Perhaps you could make a bird cake out of it if you added hard fat and some seeds?
if its not too far out of dat I'd just use it.
Natalie - what happens to the unwanted fat and oil you pour in your garden?

Doesn't it attract vermin?
Nope, but then I live in the middle of a concrete housing estate and don't really get vermin. Or birds. Or butterflies....

Plus I have a rather large cat.

I've got this hole that I just pour it into. I don't think you are supposed to do that but I figured it was better than pouring it down a drain!
Do not bin it. Cook with it - its only the manufacturer's sell by date, so if in doubt, the cooking will sterilise anything not wholesome. If it has been sealed, there will be nothing off anyway. Back in the 60s, my inlaws ran a grocers, nothing was dated... nobody died!
I recently opened a tin of olive oil I bought in Crete in the nineties, it was fine
You shouldn't pour it down the sink as it is. Pour a small amount into your rubbish bin, to be soaked up by the contents, then pour a good dollop of washing up liquid into the remaining oil, and shake well.

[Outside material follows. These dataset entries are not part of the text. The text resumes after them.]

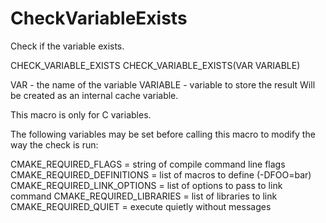   

# CheckVariableExists  
Check if the variable exists.  



CHECK_VARIABLE_EXISTS
CHECK_VARIABLE_EXISTS(VAR VARIABLE)


VAR      - the name of the variable
VARIABLE - variable to store the result
           Will be created as an internal cache variable.


This macro is only for C variables.
  

The following variables may be set before calling this macro to modify
the way the check is run:  

CMAKE_REQUIRED_FLAGS = string of compile command line flags
CMAKE_REQUIRED_DEFINITIONS = list of macros to define (-DFOO=bar)
CMAKE_REQUIRED_LINK_OPTIONS = list of options to pass to link command
CMAKE_REQUIRED_LIBRARIES = list of libraries to link
CMAKE_REQUIRED_QUIET = execute quietly without messages

  

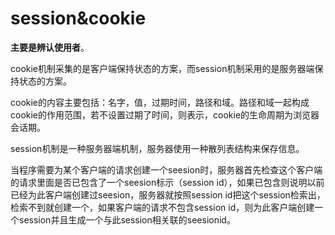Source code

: # session&cookie

**主要是辨认使用者**。

cookie机制采集的是客户端保持状态的方案，而session机制采用的是服务器端保持状态的方案。

cookie的内容主要包括：名字，值，过期时间，路径和域。路径和域一起构成cookie的作用范围，若不设置过期了时间，则表示，cookie的生命周期为浏览器会话期。

session机制是一种服务器端机制，服务器使用一种散列表结构来保存信息。

当程序需要为某个客户端的请求创建一个seesion时，服务器首先检查这个客户端的请求里面是否已包含了一个seesion标示（session id），如果已包含则说明以前已经为此客户端创建过seesion，服务器就按照session id把这个session检索出，检索不到就创建一个，如果客户端的请求不包含session id，则为此客户端创建一个session并且生成一个与此session相关联的seesionid。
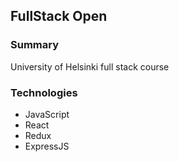 ## FullStack Open

### Summary

University of Helsinki full stack course

### Technologies

- JavaScript
- React
- Redux
- ExpressJS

The oil should turn white, which shows the oil molecules have broken down and it can safely poured away down the plug hole. This should be done with any oil, including baking trays after the Sunday roast, if anybody still has these apart from me?

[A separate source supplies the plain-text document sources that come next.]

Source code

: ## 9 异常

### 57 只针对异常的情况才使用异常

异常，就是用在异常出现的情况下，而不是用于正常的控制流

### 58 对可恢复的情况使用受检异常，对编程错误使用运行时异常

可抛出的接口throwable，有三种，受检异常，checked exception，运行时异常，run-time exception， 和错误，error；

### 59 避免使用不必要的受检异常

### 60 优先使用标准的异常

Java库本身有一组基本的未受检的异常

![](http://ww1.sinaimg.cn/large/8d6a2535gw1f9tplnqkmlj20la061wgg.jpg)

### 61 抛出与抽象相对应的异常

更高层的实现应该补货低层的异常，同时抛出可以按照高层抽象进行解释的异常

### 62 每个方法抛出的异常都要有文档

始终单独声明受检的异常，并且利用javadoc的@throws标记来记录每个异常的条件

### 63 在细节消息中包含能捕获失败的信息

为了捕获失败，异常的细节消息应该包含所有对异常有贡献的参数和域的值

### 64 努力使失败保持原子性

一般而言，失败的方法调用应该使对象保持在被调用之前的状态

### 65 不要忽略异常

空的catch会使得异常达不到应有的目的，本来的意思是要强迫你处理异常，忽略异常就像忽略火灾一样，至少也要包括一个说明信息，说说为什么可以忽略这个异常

Just thought of another use - one that I've used - mix it with sea salt and make an excellent cheap body scrub. Depending on how much salt you use it's great for rubbing into the soles of your feet then soaking them in some warm water with bubble bath in it. Result - smooth, soft, sweet smelling tooties. :-)
Don't tip it down your sink - it's illegal. You can be prosecuted under the Pollution of Watercourses Act (in theory, anyway). In general, I'd agree with other respondents who said use it up - sell and use by dates don't mean much anyway for a product of this sort. I go by smell, appearance and taste, as everyone used to before some nanny-ish quango decided we were all incapable of making even the smallest decisions about our own lives. As long as you've kept the oil reasonably cool it should be OK to use. Open it, tip a bit onto a spoon and taste it - you'll soon notice if it's rancid (which is probably the worst that can have happened). Other than that, if you decide not to eat it, your best bet is to take it to your local municipal tip for disposal - they usually have a cooking oil recycling section.
We dispose of our waste fat in a green cone in the garden (not a compost bin, this one digests food waste).
Any vegetable oil is biodegradable. For unused rancid or used cooking oil - pour it in an out of the way spot in the dirt
Our local tip has a special place for vegetable oil and a separate one for used engine oil. I would sniff it and then use it but, if you're worried, use one of the other suggestions.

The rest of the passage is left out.